■ **Exercise input**:
━━━━━━
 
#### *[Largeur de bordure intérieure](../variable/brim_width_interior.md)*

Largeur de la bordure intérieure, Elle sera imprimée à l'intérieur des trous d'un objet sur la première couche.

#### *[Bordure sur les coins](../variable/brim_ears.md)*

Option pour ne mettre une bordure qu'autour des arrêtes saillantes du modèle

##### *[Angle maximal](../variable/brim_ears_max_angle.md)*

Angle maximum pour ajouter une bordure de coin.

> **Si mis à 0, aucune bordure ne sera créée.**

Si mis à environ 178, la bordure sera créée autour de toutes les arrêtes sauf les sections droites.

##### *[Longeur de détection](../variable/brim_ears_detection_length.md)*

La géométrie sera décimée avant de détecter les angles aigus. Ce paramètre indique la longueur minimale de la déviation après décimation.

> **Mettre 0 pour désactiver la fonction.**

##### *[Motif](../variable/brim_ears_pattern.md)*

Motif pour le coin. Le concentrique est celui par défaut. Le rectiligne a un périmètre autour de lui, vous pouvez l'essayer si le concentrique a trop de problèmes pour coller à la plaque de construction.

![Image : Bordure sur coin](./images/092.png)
━━━━━━
■ **The problem**: Beginning at the line that holds "La géométrie sera", reproduce the lines exactly up to and including the final line of the entries.

■ **Response**:
La géométrie sera décimée avant de détecter les angles aigus. Ce paramètre indique la longueur minimale de la déviation après décimation.

> **Mettre 0 pour désactiver la fonction.**

##### *[Motif](../variable/brim_ears_pattern.md)*

Motif pour le coin. Le concentrique est celui par défaut. Le rectiligne a un périmètre autour de lui, vous pouvez l'essayer si le concentrique a trop de problèmes pour coller à la plaque de construction.

![Image : Bordure sur coin](./images/092.png)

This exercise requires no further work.